When I try to run inference on an nn.TransformerEncoder compiled with torch.compile using PyTorch 2.1.0 and CUDA 12.1 I get the following runtime error:
TorchRuntimeError: Failed running call_module fn(*(FakeTensor(..., device='cuda:0', size=(1, 2, 4)),), **{'src_key_padding_mask': FakeTensor(..., device='cuda:0', size=(1, 2), dtype=torch.bool)}):
meta converter nyi
from user code:
File "/usr/local/lib/python3.10/dist-packages/torch/_dynamo/external_utils.py", line 17, in inner
return fn(*args, **kwargs)
This is a minimal example code to reproduce the error:
import torch
import torch.nn.functional as F
from torch import nn
encoder_layer = nn.TransformerEncoderLayer(4, 2, 16, batch_first=True, device='cuda')

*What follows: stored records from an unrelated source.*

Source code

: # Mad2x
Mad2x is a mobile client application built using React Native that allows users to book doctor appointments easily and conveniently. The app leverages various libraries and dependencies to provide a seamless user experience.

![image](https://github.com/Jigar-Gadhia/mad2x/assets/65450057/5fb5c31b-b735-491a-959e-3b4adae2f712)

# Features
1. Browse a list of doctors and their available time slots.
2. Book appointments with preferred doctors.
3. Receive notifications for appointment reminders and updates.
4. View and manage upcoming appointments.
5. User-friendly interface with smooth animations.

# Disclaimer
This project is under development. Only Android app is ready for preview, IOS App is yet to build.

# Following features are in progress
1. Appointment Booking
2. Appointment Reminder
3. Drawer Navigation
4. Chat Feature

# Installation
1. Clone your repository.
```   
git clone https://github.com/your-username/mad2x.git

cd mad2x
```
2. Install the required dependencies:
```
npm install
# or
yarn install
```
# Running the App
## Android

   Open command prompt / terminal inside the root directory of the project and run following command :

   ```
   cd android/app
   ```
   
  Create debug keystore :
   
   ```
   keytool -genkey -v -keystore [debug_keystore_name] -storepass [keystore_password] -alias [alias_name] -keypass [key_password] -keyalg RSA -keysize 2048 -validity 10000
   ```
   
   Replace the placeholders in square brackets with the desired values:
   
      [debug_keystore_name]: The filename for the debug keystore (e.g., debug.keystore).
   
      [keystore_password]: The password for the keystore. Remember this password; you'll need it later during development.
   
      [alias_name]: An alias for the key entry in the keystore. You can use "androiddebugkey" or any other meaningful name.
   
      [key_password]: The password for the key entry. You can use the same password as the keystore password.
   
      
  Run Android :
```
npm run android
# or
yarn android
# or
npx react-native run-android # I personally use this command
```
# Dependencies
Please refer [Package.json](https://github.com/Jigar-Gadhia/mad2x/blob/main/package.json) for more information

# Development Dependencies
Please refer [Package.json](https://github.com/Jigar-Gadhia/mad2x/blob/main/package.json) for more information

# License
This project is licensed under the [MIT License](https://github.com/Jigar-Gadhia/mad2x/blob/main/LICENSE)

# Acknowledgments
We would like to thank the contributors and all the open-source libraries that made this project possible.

model = nn.TransformerEncoder(encoder_layer, 2)
model_opt = torch.compile(model)
model.eval()
with torch.inference_mode():
x = torch.arange(0, .8, .1, device='cuda').reshape((1, 2, 4))
mask = torch.tensor([[False, True]], device='cuda')
model_opt(x, src_key_padding_mask=mask)
If I run this code using PyTorch nightly (2.3.0.dev20240228 at the time of writing) I get a different runtime error:
torch._dynamo.exc.TorchRuntimeError: Failed running call_module fn(*(FakeTensor(..., device='cuda:0', size=(1, 2, 4)),), **{'src_key_padding_mask': FakeTensor(..., device='cuda:0', size=(1, 2), dtype=torch.bool)}):
strided nested tensors are not supported by meta conversion
from user code:
File "/home/nvidia/anaconda3/envs/tfm-david/lib/python3.11/site-packages/torch/_dynamo/external_utils.py", line 25, in inner
return fn(*args, **kwargs)
The error disappears if I run the model on training mode or set enable_nested_tensor=False
when creating the TransformerEncoder.
Am I doing something wrong or is there any way to get around this issue?